New research released this week by Royal Life Saving Society – Australia aimed to shed light on who attends adult swimming programs, how long they are in lessons and how much they are spending on classes. It also highlights the types of adult swimming and water safety programs offered and charts the improvement in swimming and water safety skills.
This study identified that a variety of swimming programs are available around Australia for adults, including public swimming lessons, subsidised lessons, and fully funded programs, with most adults in swimming classes attending just nine lessons on average – approximately five hours in the water.
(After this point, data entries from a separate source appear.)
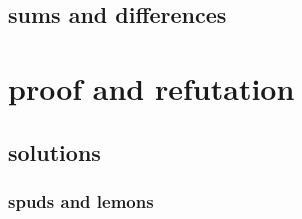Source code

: \documentclass{book}
\begin{document}
\chapter{sums and differences}


\part{proof and refutation}




\appendix


\chapter{solutions}

\newtheorem{sol}{Solution}[section]

\section{spuds and lemons}
\end{document}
The Australian Water Safety Strategy 2030 identifies swimming and water safety skills as a key factor for reducing drowning among all age groups, however this study found that most adults taking swim lessons are only acquiring basic skills in the water.
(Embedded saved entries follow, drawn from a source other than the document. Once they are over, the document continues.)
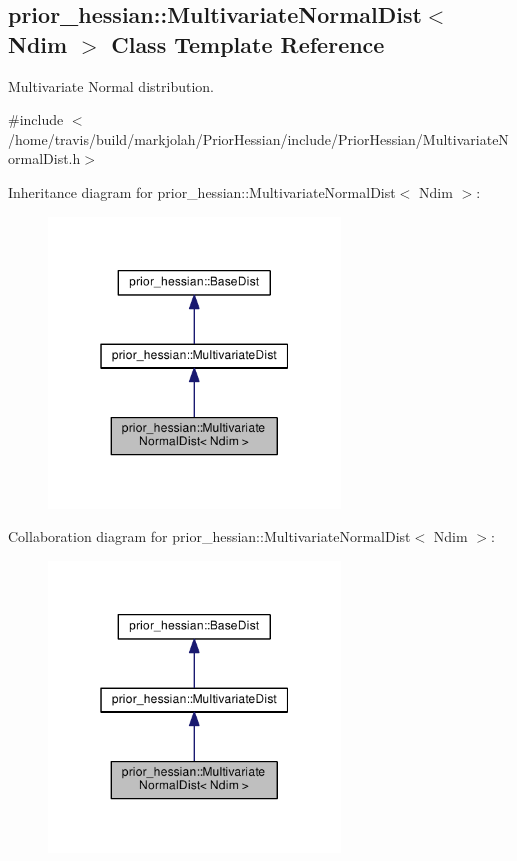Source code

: \hypertarget{classprior__hessian_1_1MultivariateNormalDist}{}\subsection{prior\+\_\+hessian\+:\+:Multivariate\+Normal\+Dist$<$ Ndim $>$ Class Template Reference}
\label{classprior__hessian_1_1MultivariateNormalDist}


Multivariate Normal distribution.  




{\ttfamily \#include $<$/home/travis/build/markjolah/\+Prior\+Hessian/include/\+Prior\+Hessian/\+Multivariate\+Normal\+Dist.\+h$>$}



Inheritance diagram for prior\+\_\+hessian\+:\+:Multivariate\+Normal\+Dist$<$ Ndim $>$\+:\nopagebreak
\begin{figure}[H]
\begin{center}
\leavevmode
\includegraphics[width=220pt]{classprior__hessian_1_1MultivariateNormalDist__inherit__graph}
\end{center}
\end{figure}


Collaboration diagram for prior\+\_\+hessian\+:\+:Multivariate\+Normal\+Dist$<$ Ndim $>$\+:\nopagebreak
\begin{figure}[H]
\begin{center}
\leavevmode
\includegraphics[width=220pt]{classprior__hessian_1_1MultivariateNormalDist__coll__graph}
\end{center}
\end{figure}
Regardless of the type of program they were attending, and how long they had been attending lessons for, the study found that most adults were unable to swim more than 25 metres upon completion of their program. Just eight per cent could reach the National Benchmarks set for 12-year-olds at the end of their program.
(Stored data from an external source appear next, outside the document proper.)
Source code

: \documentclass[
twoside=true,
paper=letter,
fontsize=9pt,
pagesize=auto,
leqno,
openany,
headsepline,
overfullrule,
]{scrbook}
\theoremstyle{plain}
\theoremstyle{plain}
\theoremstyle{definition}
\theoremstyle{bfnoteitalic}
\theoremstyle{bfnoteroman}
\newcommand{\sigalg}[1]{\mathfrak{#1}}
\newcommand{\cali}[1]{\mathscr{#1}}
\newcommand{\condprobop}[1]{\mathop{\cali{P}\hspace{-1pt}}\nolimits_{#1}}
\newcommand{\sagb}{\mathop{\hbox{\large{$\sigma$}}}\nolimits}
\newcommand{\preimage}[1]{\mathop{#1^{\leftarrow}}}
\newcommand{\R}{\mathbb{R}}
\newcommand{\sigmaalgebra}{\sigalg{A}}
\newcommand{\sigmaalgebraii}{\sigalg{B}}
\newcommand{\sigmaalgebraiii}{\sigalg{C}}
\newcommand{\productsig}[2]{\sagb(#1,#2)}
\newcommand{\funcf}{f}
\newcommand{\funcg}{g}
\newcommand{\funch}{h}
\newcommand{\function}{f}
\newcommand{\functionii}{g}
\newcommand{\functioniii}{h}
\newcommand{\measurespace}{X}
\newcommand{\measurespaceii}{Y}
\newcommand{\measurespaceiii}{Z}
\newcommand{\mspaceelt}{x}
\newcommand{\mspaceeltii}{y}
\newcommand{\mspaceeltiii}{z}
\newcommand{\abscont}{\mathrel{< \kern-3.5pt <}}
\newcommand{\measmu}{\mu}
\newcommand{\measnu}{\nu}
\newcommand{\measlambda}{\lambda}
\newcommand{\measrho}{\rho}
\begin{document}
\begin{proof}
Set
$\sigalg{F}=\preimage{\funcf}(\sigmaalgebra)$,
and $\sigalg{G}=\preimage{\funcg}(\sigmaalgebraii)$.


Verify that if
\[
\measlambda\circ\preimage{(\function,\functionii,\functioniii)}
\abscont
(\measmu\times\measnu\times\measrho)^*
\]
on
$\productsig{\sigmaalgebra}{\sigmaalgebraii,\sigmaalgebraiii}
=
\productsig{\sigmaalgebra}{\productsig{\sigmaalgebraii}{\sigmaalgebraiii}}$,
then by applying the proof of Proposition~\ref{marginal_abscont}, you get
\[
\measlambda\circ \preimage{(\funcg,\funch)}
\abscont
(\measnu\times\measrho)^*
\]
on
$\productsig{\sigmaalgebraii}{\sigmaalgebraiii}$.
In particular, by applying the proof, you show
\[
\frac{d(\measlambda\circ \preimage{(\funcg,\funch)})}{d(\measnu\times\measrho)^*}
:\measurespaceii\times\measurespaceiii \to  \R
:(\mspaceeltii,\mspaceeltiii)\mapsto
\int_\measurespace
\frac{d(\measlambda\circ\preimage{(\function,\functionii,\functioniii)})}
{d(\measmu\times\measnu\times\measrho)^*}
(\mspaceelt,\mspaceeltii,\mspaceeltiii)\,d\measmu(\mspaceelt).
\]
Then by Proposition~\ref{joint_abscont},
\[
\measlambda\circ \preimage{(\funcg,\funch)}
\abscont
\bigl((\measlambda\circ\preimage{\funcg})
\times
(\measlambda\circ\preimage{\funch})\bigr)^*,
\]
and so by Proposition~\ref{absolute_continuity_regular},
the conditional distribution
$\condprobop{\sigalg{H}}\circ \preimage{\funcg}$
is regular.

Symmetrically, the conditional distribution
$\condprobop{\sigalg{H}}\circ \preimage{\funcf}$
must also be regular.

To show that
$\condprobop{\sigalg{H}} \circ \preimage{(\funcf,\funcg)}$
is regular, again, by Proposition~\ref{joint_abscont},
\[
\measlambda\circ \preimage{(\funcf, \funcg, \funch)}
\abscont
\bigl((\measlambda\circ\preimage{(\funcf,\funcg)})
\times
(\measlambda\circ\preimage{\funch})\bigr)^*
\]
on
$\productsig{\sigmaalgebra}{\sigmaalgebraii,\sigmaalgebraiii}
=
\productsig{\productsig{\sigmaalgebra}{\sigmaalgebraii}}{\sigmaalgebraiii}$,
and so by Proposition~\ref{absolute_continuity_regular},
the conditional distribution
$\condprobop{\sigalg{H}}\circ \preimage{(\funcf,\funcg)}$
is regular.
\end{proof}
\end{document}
Royal Life Saving Research Manager Stacey Pidgeon said that while many swim schools offer swimming programs for adults, this study highlights more could be done to align adult swimming and water safety programs with the National Swimming and Water Safety Framework. This would ensure that adults develop a range of swimming and water safety skills, just as children do in their lessons.
The study also found that 60 per cent of adults in swimming lessons are female, despite males being over represented in drowning statistics.